**Try it:** Among the entries below, find the lines with the word "Data" and return them.

(Source texts of formatted documents)

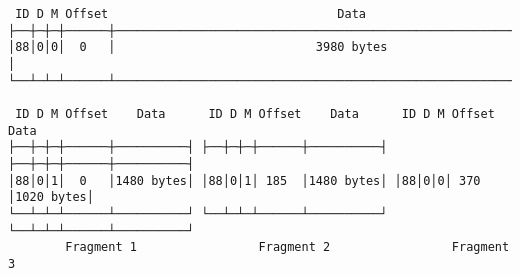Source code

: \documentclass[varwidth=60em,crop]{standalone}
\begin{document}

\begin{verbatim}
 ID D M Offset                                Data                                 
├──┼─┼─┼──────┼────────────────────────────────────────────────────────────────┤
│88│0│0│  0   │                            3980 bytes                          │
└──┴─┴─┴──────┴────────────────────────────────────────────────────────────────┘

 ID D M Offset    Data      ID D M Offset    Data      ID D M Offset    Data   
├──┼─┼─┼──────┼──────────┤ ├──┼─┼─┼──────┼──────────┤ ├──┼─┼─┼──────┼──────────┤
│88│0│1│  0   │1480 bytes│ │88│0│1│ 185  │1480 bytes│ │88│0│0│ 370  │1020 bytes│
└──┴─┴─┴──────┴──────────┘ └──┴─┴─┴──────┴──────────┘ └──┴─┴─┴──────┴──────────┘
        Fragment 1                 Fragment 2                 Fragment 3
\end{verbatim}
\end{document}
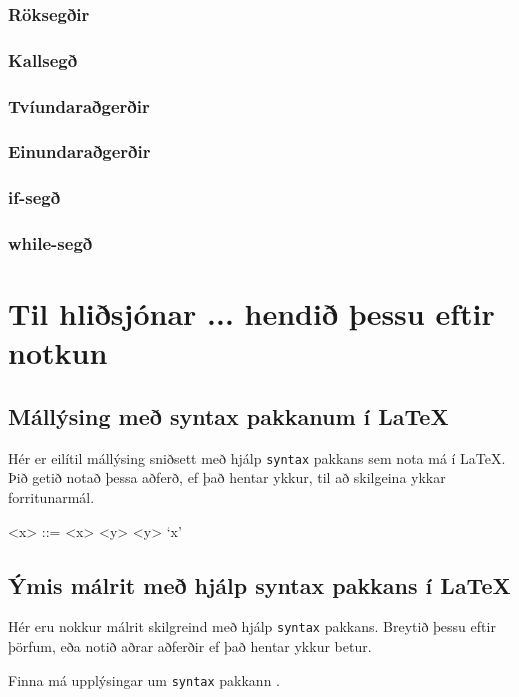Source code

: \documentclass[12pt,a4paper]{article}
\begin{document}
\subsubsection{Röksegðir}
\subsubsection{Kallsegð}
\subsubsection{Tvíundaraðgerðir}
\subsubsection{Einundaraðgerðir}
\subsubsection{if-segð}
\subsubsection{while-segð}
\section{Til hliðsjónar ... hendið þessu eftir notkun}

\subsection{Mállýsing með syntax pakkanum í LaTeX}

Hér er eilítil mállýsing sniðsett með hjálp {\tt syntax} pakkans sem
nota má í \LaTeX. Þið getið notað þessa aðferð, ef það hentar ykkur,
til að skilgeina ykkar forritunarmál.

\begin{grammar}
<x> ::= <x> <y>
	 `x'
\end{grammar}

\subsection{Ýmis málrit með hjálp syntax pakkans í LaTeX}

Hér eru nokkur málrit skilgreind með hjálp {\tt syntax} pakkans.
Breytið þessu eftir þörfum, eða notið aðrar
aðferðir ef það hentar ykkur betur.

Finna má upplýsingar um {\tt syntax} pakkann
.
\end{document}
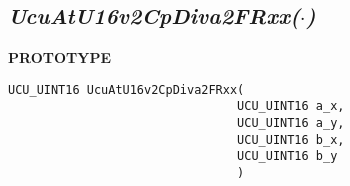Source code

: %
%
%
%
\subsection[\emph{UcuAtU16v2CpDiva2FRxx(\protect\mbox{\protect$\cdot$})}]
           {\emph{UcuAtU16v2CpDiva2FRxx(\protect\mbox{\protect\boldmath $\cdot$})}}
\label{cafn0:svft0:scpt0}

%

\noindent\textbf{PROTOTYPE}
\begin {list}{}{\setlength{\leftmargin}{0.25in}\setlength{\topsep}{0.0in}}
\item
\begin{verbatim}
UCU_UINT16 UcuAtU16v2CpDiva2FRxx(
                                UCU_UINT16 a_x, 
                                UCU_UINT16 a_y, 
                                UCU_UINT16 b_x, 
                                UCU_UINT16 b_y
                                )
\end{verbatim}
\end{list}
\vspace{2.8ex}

**Response box:**
 ID D M Offset                                Data                                 
 ID D M Offset    Data      ID D M Offset    Data      ID D M Offset    Data   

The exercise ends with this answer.